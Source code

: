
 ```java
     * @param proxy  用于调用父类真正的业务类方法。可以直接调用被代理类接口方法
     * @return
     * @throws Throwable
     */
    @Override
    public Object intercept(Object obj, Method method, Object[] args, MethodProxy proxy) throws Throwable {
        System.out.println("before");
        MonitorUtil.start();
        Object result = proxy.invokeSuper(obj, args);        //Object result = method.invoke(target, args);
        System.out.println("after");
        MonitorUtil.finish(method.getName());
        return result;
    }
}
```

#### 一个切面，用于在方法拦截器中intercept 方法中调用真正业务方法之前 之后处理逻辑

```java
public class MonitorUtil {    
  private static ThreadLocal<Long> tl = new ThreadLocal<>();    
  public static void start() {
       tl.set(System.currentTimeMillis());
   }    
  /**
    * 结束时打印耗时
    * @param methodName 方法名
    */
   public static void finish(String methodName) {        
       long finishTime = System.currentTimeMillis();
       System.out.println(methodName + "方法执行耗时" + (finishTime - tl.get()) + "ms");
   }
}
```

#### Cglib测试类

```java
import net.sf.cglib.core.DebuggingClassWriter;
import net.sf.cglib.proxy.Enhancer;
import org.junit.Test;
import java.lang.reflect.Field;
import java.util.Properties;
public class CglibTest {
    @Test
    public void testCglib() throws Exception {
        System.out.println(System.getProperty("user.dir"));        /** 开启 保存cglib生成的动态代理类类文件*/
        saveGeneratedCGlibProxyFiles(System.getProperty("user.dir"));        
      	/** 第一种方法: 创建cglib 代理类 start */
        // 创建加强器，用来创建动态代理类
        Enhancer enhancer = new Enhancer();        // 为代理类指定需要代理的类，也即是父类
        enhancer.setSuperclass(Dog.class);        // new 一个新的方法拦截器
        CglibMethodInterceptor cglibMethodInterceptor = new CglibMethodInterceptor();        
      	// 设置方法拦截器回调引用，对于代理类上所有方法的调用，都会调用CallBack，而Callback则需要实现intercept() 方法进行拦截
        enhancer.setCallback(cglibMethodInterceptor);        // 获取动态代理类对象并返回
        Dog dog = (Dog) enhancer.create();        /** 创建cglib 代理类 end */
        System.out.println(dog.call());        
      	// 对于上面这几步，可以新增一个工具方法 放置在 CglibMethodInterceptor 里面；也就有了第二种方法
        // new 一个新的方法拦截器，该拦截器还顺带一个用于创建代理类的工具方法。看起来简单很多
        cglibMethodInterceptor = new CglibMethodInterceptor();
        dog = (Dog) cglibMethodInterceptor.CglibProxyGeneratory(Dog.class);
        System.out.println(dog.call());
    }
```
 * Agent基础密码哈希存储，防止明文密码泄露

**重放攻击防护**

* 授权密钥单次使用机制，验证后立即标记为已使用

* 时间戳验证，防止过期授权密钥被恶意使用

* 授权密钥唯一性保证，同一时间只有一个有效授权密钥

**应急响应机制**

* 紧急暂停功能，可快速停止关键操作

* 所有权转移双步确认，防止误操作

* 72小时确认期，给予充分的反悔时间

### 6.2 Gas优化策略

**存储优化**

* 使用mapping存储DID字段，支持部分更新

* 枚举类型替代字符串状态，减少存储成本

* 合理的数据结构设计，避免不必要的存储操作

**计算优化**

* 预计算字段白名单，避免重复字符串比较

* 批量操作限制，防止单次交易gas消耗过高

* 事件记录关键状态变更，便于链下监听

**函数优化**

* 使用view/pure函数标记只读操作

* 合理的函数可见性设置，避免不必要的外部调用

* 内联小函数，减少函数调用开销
########################################
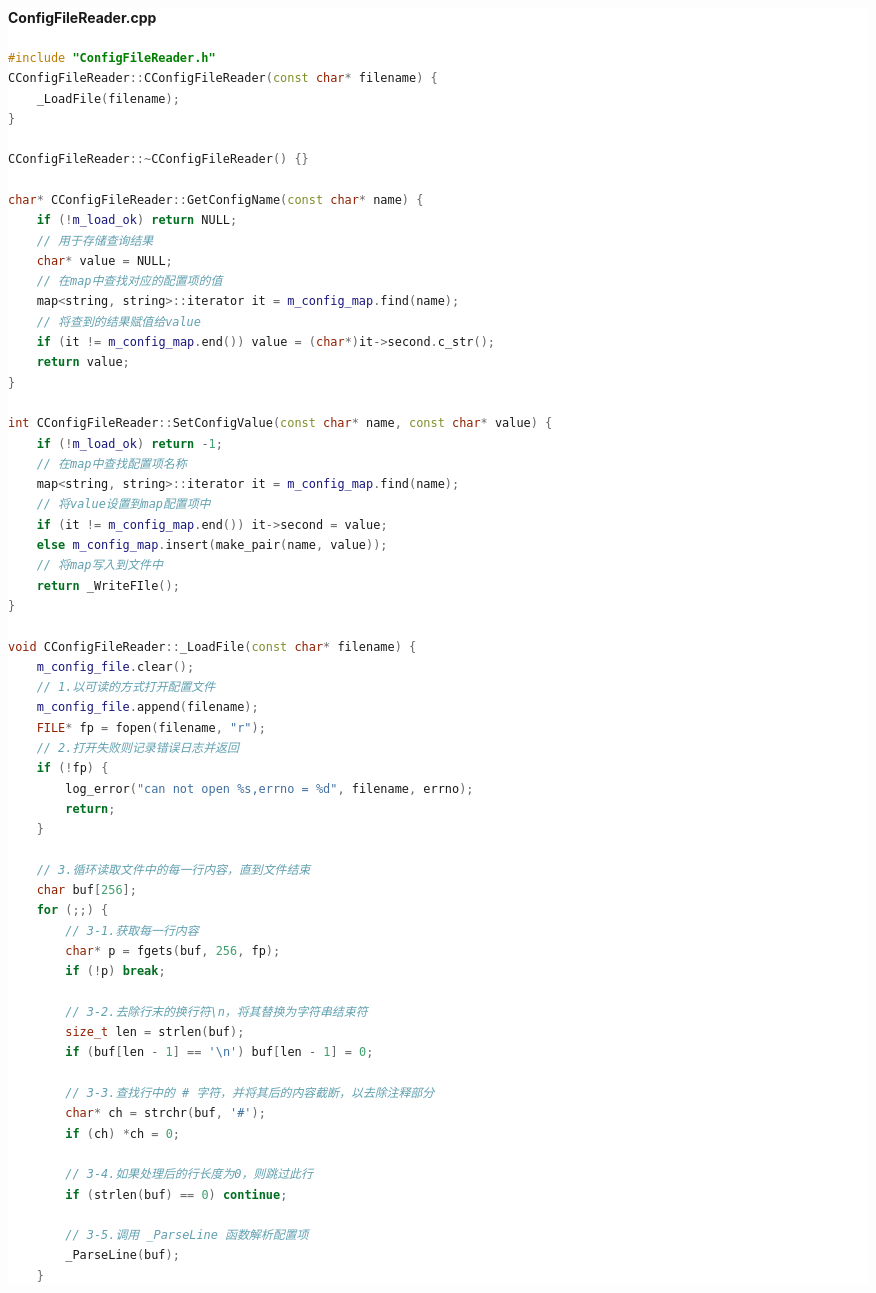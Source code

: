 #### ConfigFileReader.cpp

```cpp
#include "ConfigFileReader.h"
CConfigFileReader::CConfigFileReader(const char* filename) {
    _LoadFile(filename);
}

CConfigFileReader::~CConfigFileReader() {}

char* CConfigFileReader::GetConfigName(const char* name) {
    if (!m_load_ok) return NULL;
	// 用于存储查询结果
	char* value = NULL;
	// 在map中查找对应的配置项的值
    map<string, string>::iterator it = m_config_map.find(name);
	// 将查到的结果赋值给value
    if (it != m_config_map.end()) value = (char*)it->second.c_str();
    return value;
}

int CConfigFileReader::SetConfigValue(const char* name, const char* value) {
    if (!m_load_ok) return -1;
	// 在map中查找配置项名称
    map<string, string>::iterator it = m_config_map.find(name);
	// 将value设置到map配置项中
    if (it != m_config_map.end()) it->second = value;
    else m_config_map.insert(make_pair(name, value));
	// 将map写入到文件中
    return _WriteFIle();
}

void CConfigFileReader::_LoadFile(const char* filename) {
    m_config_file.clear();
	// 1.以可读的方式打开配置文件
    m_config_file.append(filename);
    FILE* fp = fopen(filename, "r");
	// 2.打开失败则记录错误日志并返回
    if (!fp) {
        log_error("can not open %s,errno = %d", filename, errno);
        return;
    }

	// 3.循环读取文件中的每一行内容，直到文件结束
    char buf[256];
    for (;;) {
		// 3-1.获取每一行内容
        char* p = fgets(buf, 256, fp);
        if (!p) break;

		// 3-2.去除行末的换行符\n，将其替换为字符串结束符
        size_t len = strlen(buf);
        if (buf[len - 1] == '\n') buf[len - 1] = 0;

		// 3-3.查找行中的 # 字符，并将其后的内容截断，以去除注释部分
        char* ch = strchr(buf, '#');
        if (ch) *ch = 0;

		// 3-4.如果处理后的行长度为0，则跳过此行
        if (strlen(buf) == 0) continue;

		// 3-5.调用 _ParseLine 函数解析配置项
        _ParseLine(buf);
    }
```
########################################
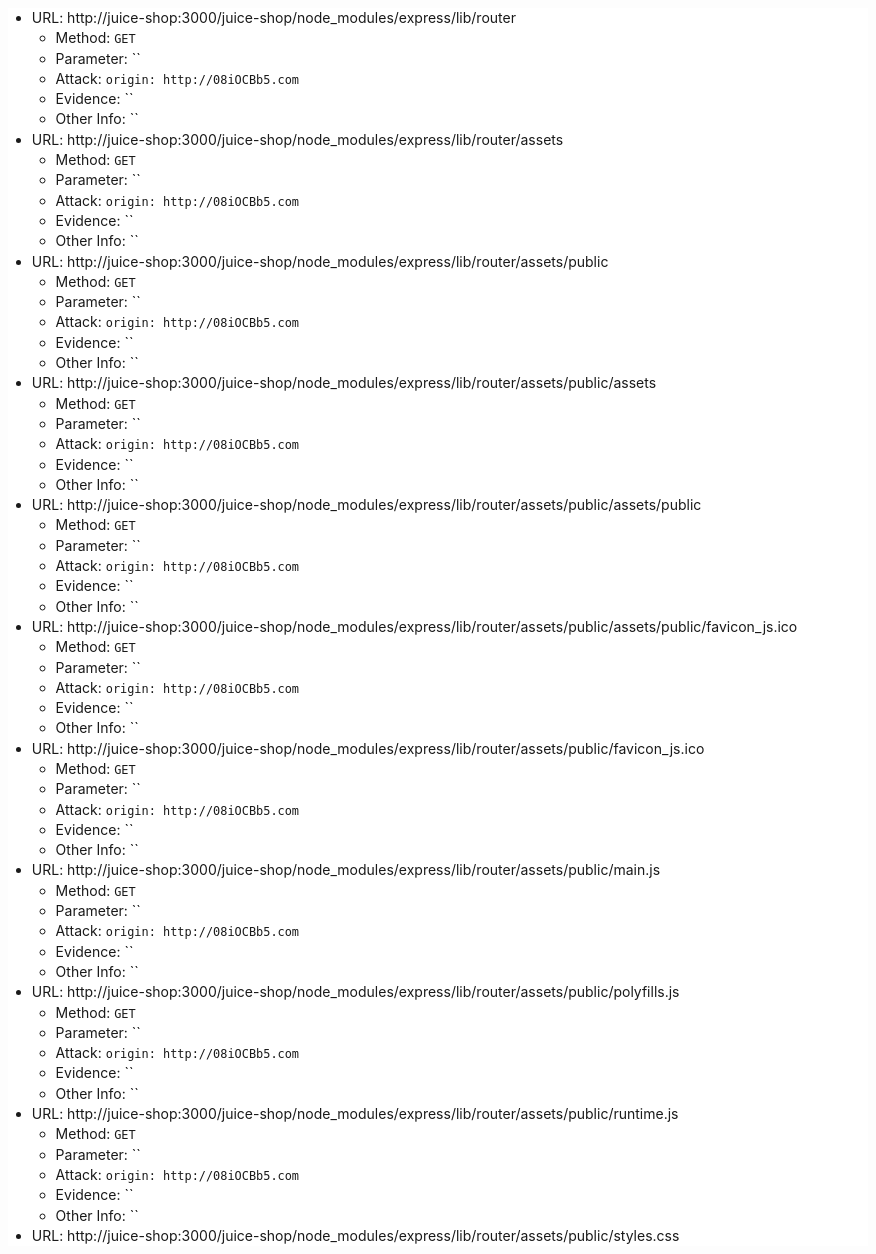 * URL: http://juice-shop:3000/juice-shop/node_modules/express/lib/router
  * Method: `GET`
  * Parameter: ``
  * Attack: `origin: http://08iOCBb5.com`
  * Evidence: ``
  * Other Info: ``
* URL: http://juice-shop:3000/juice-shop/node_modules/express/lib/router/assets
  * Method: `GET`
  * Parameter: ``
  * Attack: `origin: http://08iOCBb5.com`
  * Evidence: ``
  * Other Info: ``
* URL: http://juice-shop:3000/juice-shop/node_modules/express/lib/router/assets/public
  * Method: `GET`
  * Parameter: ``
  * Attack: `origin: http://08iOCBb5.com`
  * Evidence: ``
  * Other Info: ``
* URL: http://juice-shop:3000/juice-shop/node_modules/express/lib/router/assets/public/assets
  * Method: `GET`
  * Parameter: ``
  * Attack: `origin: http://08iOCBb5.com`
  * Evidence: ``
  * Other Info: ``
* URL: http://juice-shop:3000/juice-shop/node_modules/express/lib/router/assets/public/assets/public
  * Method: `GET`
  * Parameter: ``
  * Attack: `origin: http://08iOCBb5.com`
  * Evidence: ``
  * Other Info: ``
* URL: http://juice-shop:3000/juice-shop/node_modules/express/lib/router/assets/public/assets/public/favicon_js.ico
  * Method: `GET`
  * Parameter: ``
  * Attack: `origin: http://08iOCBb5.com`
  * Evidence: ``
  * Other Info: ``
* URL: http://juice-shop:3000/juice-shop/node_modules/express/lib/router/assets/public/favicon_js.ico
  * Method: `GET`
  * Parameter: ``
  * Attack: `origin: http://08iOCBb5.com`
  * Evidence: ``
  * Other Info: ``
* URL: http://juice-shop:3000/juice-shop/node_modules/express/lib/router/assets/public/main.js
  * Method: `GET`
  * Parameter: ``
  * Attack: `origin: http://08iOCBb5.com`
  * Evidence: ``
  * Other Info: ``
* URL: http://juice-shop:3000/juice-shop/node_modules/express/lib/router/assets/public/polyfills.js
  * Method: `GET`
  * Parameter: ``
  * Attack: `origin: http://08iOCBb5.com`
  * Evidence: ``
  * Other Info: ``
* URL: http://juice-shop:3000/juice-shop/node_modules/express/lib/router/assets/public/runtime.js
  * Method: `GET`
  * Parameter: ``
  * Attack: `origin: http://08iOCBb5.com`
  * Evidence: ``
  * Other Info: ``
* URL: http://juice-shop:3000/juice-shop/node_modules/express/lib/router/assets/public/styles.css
########################################
Search the data above for the word "创建cglib" and show every line that has it.

      	/** 第一种方法: 创建cglib 代理类 start */
        Dog dog = (Dog) enhancer.create();        /** 创建cglib 代理类 end */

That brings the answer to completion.